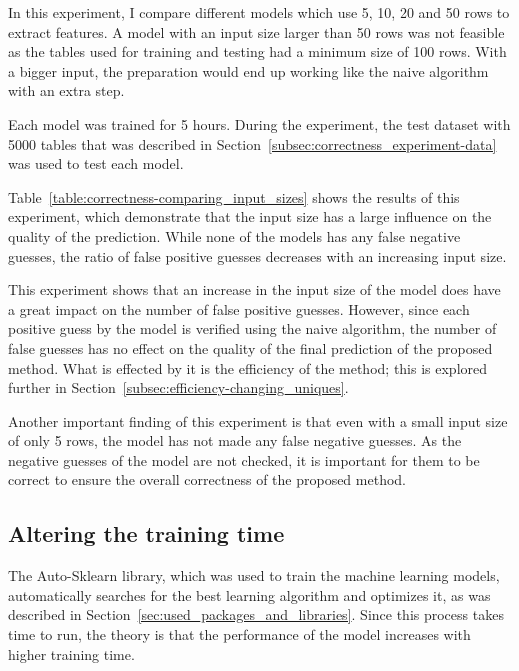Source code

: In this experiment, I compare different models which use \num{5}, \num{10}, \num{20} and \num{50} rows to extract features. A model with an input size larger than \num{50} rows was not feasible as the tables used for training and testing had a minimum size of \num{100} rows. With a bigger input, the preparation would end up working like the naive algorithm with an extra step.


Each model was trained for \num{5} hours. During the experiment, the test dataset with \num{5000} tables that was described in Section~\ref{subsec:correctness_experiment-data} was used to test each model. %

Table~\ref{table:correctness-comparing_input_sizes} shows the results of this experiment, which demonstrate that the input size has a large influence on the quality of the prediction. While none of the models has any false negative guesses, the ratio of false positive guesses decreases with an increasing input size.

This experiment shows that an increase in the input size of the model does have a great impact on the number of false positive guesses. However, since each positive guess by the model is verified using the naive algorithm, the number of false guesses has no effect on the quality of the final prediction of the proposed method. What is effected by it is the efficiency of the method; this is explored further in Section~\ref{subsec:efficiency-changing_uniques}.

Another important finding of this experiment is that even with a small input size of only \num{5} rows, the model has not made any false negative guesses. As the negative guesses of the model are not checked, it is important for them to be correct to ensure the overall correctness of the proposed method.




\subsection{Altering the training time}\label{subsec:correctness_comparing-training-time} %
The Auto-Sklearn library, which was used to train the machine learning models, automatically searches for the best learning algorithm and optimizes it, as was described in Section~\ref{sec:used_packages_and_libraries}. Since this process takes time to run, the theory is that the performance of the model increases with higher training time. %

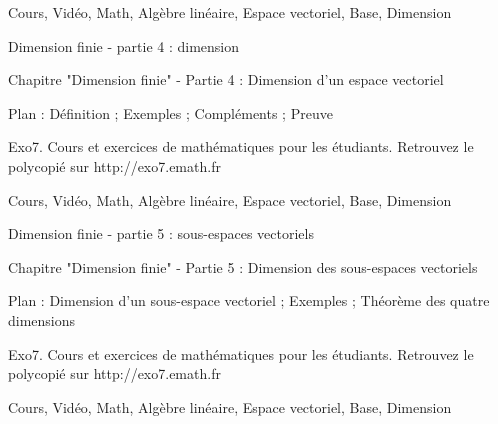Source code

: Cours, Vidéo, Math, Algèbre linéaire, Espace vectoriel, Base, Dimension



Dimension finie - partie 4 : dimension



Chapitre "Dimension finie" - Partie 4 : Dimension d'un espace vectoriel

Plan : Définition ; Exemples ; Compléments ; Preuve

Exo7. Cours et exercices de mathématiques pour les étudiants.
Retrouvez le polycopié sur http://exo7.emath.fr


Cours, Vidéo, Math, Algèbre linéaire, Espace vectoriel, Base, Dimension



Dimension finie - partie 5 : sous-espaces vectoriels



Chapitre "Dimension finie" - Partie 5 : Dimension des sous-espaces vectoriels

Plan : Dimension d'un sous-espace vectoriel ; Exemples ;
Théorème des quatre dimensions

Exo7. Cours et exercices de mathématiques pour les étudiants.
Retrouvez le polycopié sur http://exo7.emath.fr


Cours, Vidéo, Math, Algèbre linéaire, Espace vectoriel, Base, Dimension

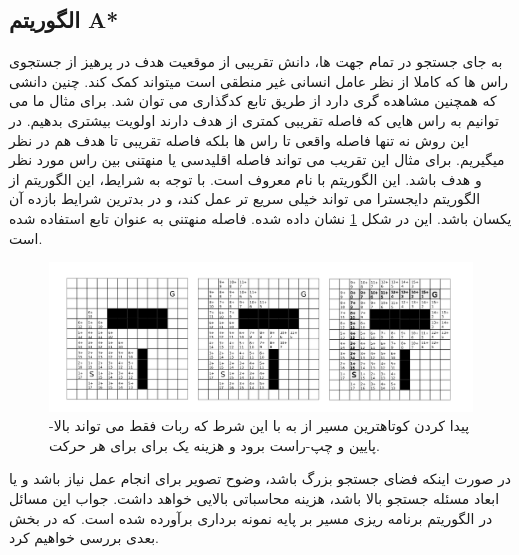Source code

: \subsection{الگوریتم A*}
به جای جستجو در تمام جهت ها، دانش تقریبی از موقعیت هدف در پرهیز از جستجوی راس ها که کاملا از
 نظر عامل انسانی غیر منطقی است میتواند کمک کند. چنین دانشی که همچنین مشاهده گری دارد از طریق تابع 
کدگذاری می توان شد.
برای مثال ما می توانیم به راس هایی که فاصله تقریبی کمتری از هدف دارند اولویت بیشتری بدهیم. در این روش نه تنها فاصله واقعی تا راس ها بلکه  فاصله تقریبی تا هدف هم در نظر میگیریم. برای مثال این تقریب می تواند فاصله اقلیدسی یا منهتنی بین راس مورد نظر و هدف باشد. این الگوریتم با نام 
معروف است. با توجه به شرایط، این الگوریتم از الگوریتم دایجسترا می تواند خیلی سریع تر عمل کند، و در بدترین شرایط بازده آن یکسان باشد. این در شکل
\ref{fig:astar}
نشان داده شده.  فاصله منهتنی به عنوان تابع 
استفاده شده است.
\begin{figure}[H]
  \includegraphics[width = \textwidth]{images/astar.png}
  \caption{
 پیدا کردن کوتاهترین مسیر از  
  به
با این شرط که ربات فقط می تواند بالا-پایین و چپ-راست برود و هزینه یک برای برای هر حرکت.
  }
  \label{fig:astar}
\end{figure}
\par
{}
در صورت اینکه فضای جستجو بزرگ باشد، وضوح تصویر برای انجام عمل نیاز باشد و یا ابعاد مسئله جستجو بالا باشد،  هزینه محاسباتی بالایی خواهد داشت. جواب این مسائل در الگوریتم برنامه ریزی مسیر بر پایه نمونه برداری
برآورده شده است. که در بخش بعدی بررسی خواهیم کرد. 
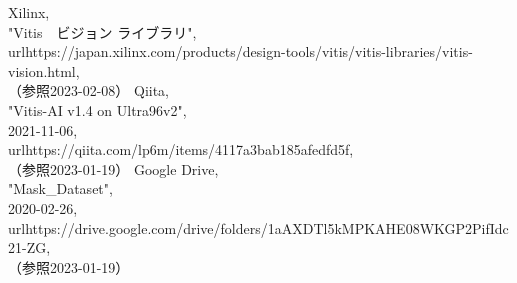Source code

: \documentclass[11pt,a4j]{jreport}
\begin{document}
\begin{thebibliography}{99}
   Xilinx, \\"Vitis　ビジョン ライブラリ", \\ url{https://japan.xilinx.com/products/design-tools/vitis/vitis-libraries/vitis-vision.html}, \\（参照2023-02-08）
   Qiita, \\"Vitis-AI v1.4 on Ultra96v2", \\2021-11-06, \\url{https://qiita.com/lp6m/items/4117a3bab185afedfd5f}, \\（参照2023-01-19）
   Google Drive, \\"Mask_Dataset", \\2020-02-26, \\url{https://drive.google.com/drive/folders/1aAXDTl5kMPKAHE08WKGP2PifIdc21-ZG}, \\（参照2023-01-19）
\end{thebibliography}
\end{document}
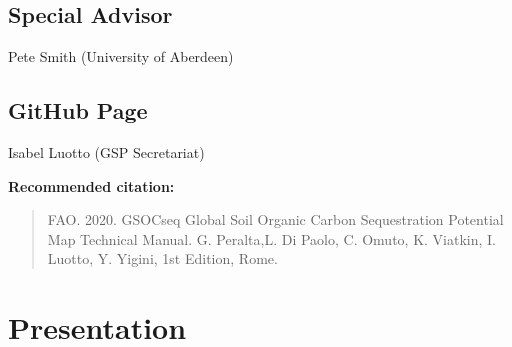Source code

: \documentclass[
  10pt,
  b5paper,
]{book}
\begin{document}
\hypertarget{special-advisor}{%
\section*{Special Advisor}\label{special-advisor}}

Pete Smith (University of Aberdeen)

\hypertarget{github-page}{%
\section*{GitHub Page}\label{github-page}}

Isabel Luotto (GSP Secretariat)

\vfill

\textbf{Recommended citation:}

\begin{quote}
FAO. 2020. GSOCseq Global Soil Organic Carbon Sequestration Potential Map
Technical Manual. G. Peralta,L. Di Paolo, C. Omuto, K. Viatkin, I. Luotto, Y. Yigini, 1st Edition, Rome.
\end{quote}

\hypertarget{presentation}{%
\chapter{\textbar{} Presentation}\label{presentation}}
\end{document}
------------------------------------
PROBLEM TO SOLVE:
Write out only those lines that fall between the one containing "Isabel Luotto (GSP Secretariat)" and the end of the entries, the first and last included, exactly as they read.

EXERCISE SOLUTION:
Isabel Luotto (GSP Secretariat)

\vfill

\textbf{Recommended citation:}

\begin{quote}
FAO. 2020. GSOCseq Global Soil Organic Carbon Sequestration Potential Map
Technical Manual. G. Peralta,L. Di Paolo, C. Omuto, K. Viatkin, I. Luotto, Y. Yigini, 1st Edition, Rome.
\end{quote}

\hypertarget{presentation}{%
\chapter{\textbar{} Presentation}\label{presentation}}
\end{document}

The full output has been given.